> Records shown
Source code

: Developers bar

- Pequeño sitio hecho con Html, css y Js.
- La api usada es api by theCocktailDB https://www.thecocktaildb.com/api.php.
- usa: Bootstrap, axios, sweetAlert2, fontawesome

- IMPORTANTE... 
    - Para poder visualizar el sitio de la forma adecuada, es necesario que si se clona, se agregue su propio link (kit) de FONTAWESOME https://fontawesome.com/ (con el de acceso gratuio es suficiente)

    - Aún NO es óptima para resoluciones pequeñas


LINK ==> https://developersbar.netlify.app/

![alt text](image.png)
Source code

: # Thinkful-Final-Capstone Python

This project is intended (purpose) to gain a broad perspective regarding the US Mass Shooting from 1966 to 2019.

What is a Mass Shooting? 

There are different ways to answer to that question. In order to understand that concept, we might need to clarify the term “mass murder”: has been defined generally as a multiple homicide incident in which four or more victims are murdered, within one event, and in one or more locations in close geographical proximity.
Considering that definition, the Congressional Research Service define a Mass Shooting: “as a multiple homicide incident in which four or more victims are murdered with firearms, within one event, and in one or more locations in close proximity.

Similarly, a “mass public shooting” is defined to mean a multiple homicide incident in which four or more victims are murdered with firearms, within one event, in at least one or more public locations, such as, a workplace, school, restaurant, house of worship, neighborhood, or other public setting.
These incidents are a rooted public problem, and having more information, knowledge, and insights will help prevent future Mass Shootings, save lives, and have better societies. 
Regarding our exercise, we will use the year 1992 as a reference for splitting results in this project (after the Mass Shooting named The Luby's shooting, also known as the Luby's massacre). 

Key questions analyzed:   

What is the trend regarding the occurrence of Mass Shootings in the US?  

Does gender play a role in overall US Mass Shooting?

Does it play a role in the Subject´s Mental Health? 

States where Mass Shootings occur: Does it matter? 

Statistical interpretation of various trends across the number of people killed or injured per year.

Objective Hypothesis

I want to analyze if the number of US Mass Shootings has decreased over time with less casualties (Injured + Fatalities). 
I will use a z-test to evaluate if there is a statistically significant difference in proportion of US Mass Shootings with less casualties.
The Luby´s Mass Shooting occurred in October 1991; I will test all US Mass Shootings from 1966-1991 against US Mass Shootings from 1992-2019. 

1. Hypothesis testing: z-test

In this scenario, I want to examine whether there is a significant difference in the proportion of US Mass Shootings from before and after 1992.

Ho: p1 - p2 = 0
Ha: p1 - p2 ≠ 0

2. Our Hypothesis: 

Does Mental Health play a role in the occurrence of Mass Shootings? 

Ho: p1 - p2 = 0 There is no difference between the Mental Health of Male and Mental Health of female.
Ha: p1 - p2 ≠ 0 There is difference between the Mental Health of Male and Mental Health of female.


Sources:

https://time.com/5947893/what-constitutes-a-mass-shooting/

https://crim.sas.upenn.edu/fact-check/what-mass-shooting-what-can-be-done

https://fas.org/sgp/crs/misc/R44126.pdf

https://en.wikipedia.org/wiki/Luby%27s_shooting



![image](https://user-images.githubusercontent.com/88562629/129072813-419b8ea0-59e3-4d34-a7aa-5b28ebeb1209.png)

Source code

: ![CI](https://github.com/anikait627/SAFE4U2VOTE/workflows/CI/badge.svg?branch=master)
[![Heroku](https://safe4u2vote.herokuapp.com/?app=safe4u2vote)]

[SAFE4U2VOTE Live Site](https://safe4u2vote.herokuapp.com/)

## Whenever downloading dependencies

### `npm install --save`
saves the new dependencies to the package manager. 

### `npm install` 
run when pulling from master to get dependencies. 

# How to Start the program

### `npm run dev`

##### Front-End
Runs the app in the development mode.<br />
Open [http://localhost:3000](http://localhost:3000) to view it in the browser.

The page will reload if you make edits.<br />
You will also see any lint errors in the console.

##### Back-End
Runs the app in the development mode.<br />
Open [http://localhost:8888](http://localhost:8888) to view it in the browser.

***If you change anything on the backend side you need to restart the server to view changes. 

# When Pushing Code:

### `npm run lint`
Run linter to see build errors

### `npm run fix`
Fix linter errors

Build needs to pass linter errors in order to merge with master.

> Prompt
Take the lines above from the first through the one containing "- IMPORTANTE..." and reproduce them exactly; include nothing else.

> Solution for this problem
Source code

: Developers bar

- Pequeño sitio hecho con Html, css y Js.
- La api usada es api by theCocktailDB https://www.thecocktaildb.com/api.php.
- usa: Bootstrap, axios, sweetAlert2, fontawesome

- IMPORTANTE... 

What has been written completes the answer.